Les Préparatifs Atomiques en Bohême
Des nouvelles peu rassurantes à cet égard nous viennent d’Autriche. Les Russes sont en train d’installer en Tchécoslovaquie quatre centres de rampes de lancement de fusées téléguidées. Sous prétexte de reconstituer les forêts, les populations de ces zones ont été dispersées. Elles sont placées sous contrôle militaire rigoureux : à l’Est de Karlsbad en Bohême, au Sud-Ouest de Reichenberg, au Nord-Est d’Olmutz et au Sud-Ouest de Budweis. Mille kilomètres carrés et 140 agglomérations ont été ainsi évacués ; 5.000 experts russes s’emploient à construire les ouvrages. On ne l’ignore pas à l’O.T.A.N.
La France et le Vatican
Nous tenons à aborder en terminant un sujet délicat autour duquel on fait ici la conspiration du silence, mais qui est suivi avec intérêt à l’étranger : les relations de la France avec le Vatican.
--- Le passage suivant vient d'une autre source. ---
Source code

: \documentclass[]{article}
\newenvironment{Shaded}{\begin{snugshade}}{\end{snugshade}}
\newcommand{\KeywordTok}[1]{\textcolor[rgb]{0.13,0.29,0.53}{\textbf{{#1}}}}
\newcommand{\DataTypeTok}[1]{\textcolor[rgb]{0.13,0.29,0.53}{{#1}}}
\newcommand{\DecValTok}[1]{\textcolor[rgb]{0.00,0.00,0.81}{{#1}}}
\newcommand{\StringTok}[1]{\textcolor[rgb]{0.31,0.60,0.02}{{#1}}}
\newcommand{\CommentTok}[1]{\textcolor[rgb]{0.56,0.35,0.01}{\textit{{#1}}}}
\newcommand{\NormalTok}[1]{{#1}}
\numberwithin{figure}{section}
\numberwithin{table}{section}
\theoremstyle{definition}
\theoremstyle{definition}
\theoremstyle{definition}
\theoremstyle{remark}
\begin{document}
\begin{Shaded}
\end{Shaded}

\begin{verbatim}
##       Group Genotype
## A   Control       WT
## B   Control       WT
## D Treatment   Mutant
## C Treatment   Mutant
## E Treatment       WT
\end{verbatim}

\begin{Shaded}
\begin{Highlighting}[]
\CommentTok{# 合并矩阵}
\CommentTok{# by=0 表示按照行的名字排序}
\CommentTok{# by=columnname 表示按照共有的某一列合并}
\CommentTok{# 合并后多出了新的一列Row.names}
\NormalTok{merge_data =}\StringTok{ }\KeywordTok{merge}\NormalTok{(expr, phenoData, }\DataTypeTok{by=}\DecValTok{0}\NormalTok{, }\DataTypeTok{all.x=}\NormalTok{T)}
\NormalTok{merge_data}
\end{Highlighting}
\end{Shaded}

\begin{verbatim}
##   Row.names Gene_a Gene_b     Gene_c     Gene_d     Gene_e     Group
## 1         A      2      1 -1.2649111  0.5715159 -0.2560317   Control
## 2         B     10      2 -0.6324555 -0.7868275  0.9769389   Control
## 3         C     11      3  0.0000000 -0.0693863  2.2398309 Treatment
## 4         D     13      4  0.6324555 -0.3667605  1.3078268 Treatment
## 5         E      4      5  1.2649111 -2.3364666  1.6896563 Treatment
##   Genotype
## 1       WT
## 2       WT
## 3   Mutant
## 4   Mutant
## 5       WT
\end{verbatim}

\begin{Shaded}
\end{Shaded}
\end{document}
L’intérêt national se heurte, une fois de plus, à l’anticléricalisme aveugle de certains politiciens, et ceux qui, malgré leurs convictions réelles ou opportunistes, ont la charge de l’avenir français en sont fort embarrassés. – On sait qu’en l’absence de Concordat, la France n’a aucun droit de regard sur la hiérarchie ecclésiastique, et en particulier sur la nomination des évêques, ni en France ni en Outre-Mer. – Or, pour préserver l’influence du catholicisme en Afrique, le Vatican a dû tenir compte des aspirations nationales des peuples de couleur. Cet intérêt s’est trouvé récemment en conflit avec la permanence de l’influence française. Un équilibre très délicat doit être préservé par l’autorité pontificale pour éviter, soit de paraître associée au maintien du colonialisme, soit d’appuyer des tendances extrêmes qui, comme à Madagascar, associent certains éléments catholiques à l’action des communistes ; ce qui n’est pas seulement vrai malheureusement dans les Territoires d’Outre-Mer, mais en France même.
Pour rétablir l’harmonie entre les représentants indigènes de l’Eglise et la Communauté française, la recherche d’un accord très large est indispensable, disons le mot, d’un Concordat. Il faudrait pour cela offrir des garanties politiques parmi lesquelles le maintien définitif de la Loi Barangé. On comprend à quelles angoisses un gouvernement socialiste est en proie. Disons d’ailleurs, en toute objectivité, que le problème n’échappe pas à nos responsables ; les contacts se poursuivent et vont bientôt se préciser, afin que le gouvernement futur puisse conclure plus librement. Si nos difficultés outre-mer pouvaient du moins servir à nous délivrer de cette lutte odieuse qui dure depuis plus d’un demi-siècle, on les aborderait avec plus de courage, et sans doute avec d’autres chances de succès.